Has anyone created a method for using a byte as 8 boolean variables in C? I could implement it myself, but I'm curious, as it seems that the usual is to use a whole int for logical values. What I mean is something like this:
bool a;
bool b;
bool c;
bool d;
bool e;
bool f;
bool g;
bool h;
bool i;
And from a to h it would use just one byte, but when it's going to allocate memory for i it would the first bit from another byte. Also, is this how C++ implements its boolean types, or does it use a integer per boolean variable?

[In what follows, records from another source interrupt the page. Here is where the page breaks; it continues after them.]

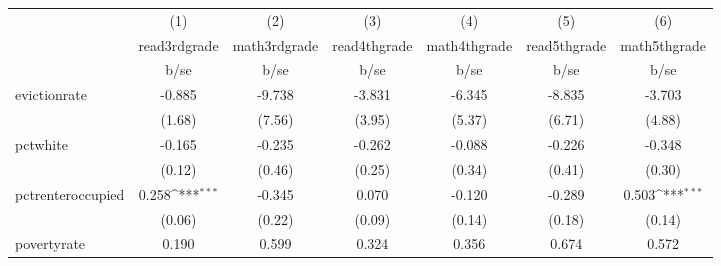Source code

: {
\def\sym#1{\ifmmode^{#1}\else\(^{#1}\)\fi}
\begin{tabular}{l*{6}{c}}
\hline\hline
            &\multicolumn{1}{c}{(1)}           &\multicolumn{1}{c}{(2)}           &\multicolumn{1}{c}{(3)}           &\multicolumn{1}{c}{(4)}           &\multicolumn{1}{c}{(5)}           &\multicolumn{1}{c}{(6)}           \\
            &\multicolumn{1}{c}{read3rdgrade}  &\multicolumn{1}{c}{math3rdgrade}  &\multicolumn{1}{c}{read4thgrade}  &\multicolumn{1}{c}{math4thgrade}  &\multicolumn{1}{c}{read5thgrade}  &\multicolumn{1}{c}{math5thgrade}  \\
            &                     b/se         &                     b/se         &                     b/se         &                     b/se         &                     b/se         &                     b/se         \\
\hline
evictionrate&                   -0.885         &                   -9.738         &                   -3.831         &                   -6.345         &                   -8.835         &                   -3.703         \\
            &                   (1.68)         &                   (7.56)         &                   (3.95)         &                   (5.37)         &                   (6.71)         &                   (4.88)         \\
pctwhite    &                   -0.165         &                   -0.235         &                   -0.262         &                   -0.088         &                   -0.226         &                   -0.348         \\
            &                   (0.12)         &                   (0.46)         &                   (0.25)         &                   (0.34)         &                   (0.41)         &                   (0.30)         \\
pctrenteroccupied&                    0.258\sym{***}&                   -0.345         &                    0.070         &                   -0.120         &                   -0.289         &                    0.503\sym{***}\\
            &                   (0.06)         &                   (0.22)         &                   (0.09)         &                   (0.14)         &                   (0.18)         &                   (0.14)         \\
povertyrate &                    0.190         &                    0.599         &                    0.324         &                    0.356         &                    0.674         &                    0.572         \\

\end{tabular}}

Other people also prefer to cache the 1 << flag_number like this:
#define FLAG_1 0x00000001
#define FLAG_2 0x00000002
#define FLAG_3 0x00000004
#define FLAG_4 0x00000008
#define FLAG_5 0x00000010
...
#define FLAG_32 0xF0000000
And they can just do if (flags & FLAG_n) ... to test for a specific flag. flags |= FLAG_n; to set it.
>>1 Has anyone created a method for using a byte as 8 boolean variables in C?
First of all, 10/10 IHBT, A+ would be trolled again etc.
Secondly... People have been doing this for the entire history of computer programming. I hope that you are a relatively new programmer, otherwise I will have to slap you for not knowing that everyone already started doing this decades ago.
#include <stdio.h>
#include <stdint.h>
#define BITSET(v, bit) (v |= (1 << bit))
#define BITCLEAR(v, bit) (v &= ~(1 << bit))
#define ISBIT(v, bit) (v & (1 << bit))
#define BITTOGGLE(v, bit) (v ^= (1 << bit))
int main(void) {
uint8_t n = 0;
if (ISBIT(n, 0)) { // false
printf("Bit 0 is set in the value %i.\n", n);
}
BITSET(n, 0);
if (ISBIT(n, 0)) { // true
printf("Bit 0 is set in the value %i.\n", n);
}
n = 255;
BITTOGGLE(n, 7);
printf("255, but with bit7 toggled off == %i\n", n);
return 0;
}